Tra le pecche dobbiamo sottolineare la mancanza dei tennisti veri nel ranking mondiale. Infatti ci viene semplicemente data la possibilità di sceglierne uno come nostro rivale dell’anno, e spesso e volentieri lo si incontrerà nelle fasi conclusive dei tornei. Era molto più interessante la presenza di tutte le controparti sotto licenza, affiancate poi dai tennisti frutto della fantasia degli sviluppatori. Come sempre si partirà dalla posizione 250 del ranking, e di anno in anno si continuerà a progredire fino a poter partecipare al Master di fine anno.
Come abbiamo detto i campi di gioco sono molti e abbracciano tutti i tipi di superficie, tuttavia sono completamente assenti le licenze, anche dei tornei dello Slam che non sono nemmeno collocati nei giusti periodi dell’anno (US Open a Marzo anziché ad Agosto, Australian Open a Novembre anziché a Gennaio ecc.). Al di là di questi difetti il Pro Tour è avvincente e garantisce una buona longevità in quanto non è pensabile raggiungere la vetta in una singola stagione ma ne servono almeno due o tre per poter ambire alla prima piazza. Come se non bastasse, una volta terminato con il circuito maschile, è possibile ricominciare il percorso con il circuito femminile.

Comparto Tecnico
Dal punto di vista tecnico siamo su buoni livelli per la portatile di casa Sony.
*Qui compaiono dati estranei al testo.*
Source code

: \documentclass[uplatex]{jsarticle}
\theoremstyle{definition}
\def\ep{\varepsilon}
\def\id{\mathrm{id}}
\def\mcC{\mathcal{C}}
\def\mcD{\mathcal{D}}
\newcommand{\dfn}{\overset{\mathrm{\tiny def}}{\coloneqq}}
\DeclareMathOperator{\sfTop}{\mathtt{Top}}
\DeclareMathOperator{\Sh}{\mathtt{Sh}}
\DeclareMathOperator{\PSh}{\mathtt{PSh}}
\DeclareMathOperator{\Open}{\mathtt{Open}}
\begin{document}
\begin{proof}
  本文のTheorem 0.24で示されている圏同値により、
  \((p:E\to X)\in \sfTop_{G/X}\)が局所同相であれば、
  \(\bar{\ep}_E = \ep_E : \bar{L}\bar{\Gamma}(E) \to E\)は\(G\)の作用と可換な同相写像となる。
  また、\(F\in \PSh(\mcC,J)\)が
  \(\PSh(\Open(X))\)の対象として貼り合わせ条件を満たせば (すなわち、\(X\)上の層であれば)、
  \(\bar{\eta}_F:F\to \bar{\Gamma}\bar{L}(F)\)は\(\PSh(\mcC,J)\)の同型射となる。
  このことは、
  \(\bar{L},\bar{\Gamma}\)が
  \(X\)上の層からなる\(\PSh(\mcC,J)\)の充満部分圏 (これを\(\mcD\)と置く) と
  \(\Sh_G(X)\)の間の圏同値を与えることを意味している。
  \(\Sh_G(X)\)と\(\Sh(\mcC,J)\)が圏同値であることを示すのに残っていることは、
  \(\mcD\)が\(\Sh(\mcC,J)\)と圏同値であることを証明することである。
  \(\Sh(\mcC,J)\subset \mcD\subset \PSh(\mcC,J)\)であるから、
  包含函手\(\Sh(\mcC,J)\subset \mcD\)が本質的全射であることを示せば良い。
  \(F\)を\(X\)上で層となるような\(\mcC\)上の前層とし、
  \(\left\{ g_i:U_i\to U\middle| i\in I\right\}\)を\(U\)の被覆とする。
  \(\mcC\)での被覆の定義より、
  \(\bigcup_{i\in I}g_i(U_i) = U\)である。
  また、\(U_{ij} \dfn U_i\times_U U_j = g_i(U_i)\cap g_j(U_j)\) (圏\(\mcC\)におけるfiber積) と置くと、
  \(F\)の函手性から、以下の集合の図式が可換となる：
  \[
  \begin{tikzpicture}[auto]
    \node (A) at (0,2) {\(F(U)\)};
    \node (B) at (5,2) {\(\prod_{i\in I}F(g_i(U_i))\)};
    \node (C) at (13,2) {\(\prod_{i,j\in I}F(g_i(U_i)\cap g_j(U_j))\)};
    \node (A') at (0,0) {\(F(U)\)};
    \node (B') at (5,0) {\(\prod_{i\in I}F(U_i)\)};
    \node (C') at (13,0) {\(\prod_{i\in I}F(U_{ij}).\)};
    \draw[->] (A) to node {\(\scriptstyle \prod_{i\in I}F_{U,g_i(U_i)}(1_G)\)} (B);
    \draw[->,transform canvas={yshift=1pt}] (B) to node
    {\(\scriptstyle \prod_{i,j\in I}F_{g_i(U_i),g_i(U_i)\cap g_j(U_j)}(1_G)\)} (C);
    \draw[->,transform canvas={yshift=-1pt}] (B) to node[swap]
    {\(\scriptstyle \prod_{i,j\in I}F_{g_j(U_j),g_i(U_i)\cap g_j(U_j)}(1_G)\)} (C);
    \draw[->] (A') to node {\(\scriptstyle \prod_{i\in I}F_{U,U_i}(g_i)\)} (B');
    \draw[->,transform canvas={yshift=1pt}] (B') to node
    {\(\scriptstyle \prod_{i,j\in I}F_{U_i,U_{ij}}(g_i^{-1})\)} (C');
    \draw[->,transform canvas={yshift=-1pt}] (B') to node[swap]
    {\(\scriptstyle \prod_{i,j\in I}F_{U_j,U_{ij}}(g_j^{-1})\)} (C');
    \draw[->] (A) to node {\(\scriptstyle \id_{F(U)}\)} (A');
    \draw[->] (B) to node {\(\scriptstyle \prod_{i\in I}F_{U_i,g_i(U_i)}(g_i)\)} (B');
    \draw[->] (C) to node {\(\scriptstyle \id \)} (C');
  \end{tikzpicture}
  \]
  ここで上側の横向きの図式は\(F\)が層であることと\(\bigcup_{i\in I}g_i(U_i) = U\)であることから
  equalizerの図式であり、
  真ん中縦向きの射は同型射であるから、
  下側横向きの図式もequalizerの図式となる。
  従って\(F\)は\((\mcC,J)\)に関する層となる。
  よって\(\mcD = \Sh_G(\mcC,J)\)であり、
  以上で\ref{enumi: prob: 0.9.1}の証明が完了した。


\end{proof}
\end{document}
Le ambientazioni sono abbastanza variegate e anche gli stadi sono realizzati discretamente.
Non tutti i protagonisti godono dello stesso livello di dettaglio: da sottolineare l’ottima resa di Roger Federer e Rafa Nadal, decisamente meno preciso l’aspetto di Justine Henin e della bella Ana Ivanovic, oltremodo limitata dal punto di vista estetico. Al di là dell’aspetto fisico tutte le controparti dei tennisti giocano seguendo le movenze reali sia sul servizio che sui colpi fondamentali.
Le fasi di gioco sono assolutamente fluide, anche se talvolta si nota qualche piccolo bug relativo all’impatto della racchetta con la palla e altre volte il sistema di controllo esegue con un po’ di ritardo le mosse che vengono impartite.
Recensione Videogioco SMASH COURT TENNIS 3 scritta da SPETZ Smash Court Tennis 3 è un ottimo gioco, ricco di alternative e dotato di una discreta longevità grazie alla modalità carriera, al grande numero di sfide e di tennisti originali utilizzabili. E’ anche possibile ricorrere alla modalità Ad Hoc per partite con altri utenti in WLAN, oppure ricorrere alla modalità di gioco condiviso per poter sfidare un amico anche se si è in possesso di una singola copia del gioco.
Peccato per alcune imprecisioni, soprattutto nella realizzazione delle superfici di gioco e nell’aspetto di alcuni tennisti, meno curati di altri nell’espressività e nella caratterizzazione fisica. La serie ha saputo confermare la sua qualità anche in versione portatile, permettendo di godersi una buona partita di tennis anche lontano dal salotto di casa. Consigliato per tutti gli sportivi e un ottimo antipasto in attesa dell’arrivo, sulle console di nuove generazione, di Top Spin 3.